Of what I've come to know.
What I depend on.
What I trust in.
What I hold to.

And I guess that it's this:

Going through hard things intensifies your focus on what really matters.
The people you love the most.
The things that need to be said.
The memories you will cherish.
The moments that have defined you, made you who you are.

One of the things that really surprised me was the realization, once my dad was gone, that our relationship was absolutely intact.
An invisible barrier between worlds might be between us, but there was no barrier to the love that we share, to the strength of the relationship.
This brought incredible comfort.  
It was something that could never be taken away or changed.

And I realized that, because of Christ -- because of what He offers me -- I never had to ultimately say goodbye anyway.  

On Easter morning last week, I sat with my kids and read my favorite account of that long ago morning.
John chapter 20.
I read it every Easter Sunday, as morning light spills in.

But this time, as I read of Mary's encounter with the Savior, it felt really personal, as if I were Mary and He was talking to me.
Just as He did with her, I believe He would ask me similar questions: 
Why my weeping? 
What do I ultimately want?
I love how the simple declaration of her name brought recognition, and I imagine that astonishment, disbelief, and joy came flooding all at once.

But here's the thing:
I believe that He comes to my life, right now, with that same light, healing, and hope.

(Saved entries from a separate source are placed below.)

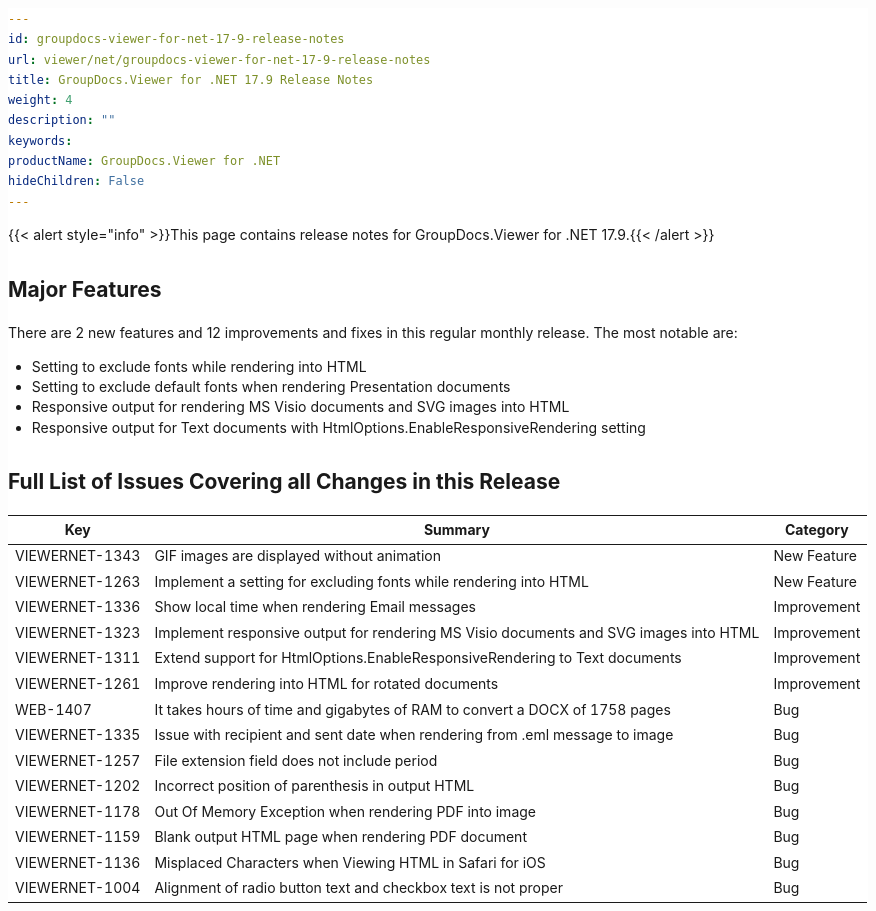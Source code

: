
 ```yaml
---
id: groupdocs-viewer-for-net-17-9-release-notes
url: viewer/net/groupdocs-viewer-for-net-17-9-release-notes
title: GroupDocs.Viewer for .NET 17.9 Release Notes
weight: 4
description: ""
keywords: 
productName: GroupDocs.Viewer for .NET
hideChildren: False
---
```

{{< alert style="info" >}}This page contains release notes for GroupDocs.Viewer for .NET 17.9.{{< /alert >}}

## Major Features

There are 2 new features and 12 improvements and fixes in this regular monthly release. The most notable are:

*   Setting to exclude fonts while rendering into HTML
*   Setting to exclude default fonts when rendering Presentation documents
*   Responsive output for rendering MS Visio documents and SVG images into HTML
*   Responsive output for Text documents with HtmlOptions.EnableResponsiveRendering setting

## Full List of Issues Covering all Changes in this Release

| Key | Summary | Category |
| --- | --- | --- |
| VIEWERNET-1343 | GIF images are displayed without animation | New Feature |
| VIEWERNET-1263 | Implement a setting for excluding fonts while rendering into HTML | New Feature |
| VIEWERNET-1336 | Show local time when rendering Email messages | Improvement |
| VIEWERNET-1323 | Implement responsive output for rendering MS Visio documents and SVG images into HTML | Improvement |
| VIEWERNET-1311 | Extend support for HtmlOptions.EnableResponsiveRendering to Text documents | Improvement |
| VIEWERNET-1261 | Improve rendering into HTML for rotated documents | Improvement |
| WEB-1407 | It takes hours of time and gigabytes of RAM to convert a DOCX of 1758 pages | Bug |
| VIEWERNET-1335 | Issue with recipient and sent date when rendering from .eml message to image | Bug |
| VIEWERNET-1257 | File extension field does not include period | Bug |
| VIEWERNET-1202 | Incorrect position of parenthesis in output HTML | Bug |
| VIEWERNET-1178 | Out Of Memory Exception when rendering PDF into image | Bug |
| VIEWERNET-1159 | Blank output HTML page when rendering PDF document | Bug |
| VIEWERNET-1136 | Misplaced Characters when Viewing HTML in Safari for iOS | Bug |
| VIEWERNET-1004 | Alignment of radio button text and checkbox text is not proper | Bug |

His gifts fill me with gratitude and praise and peace.
I stagger with astonishment and awe.
But, ultimately, my goodness.

I feel joy.
Joy because He is there to stop my weeping, and yours.
Joy because He knows us personally.
Joy because He lives, and that makes all the difference.
Death in all of its forms -- along with crushing disappointments, heartache, pain, sorrow and brokenness --- these things won't last.  
Despair will give way to light and life and possibility and joy.  
I know this.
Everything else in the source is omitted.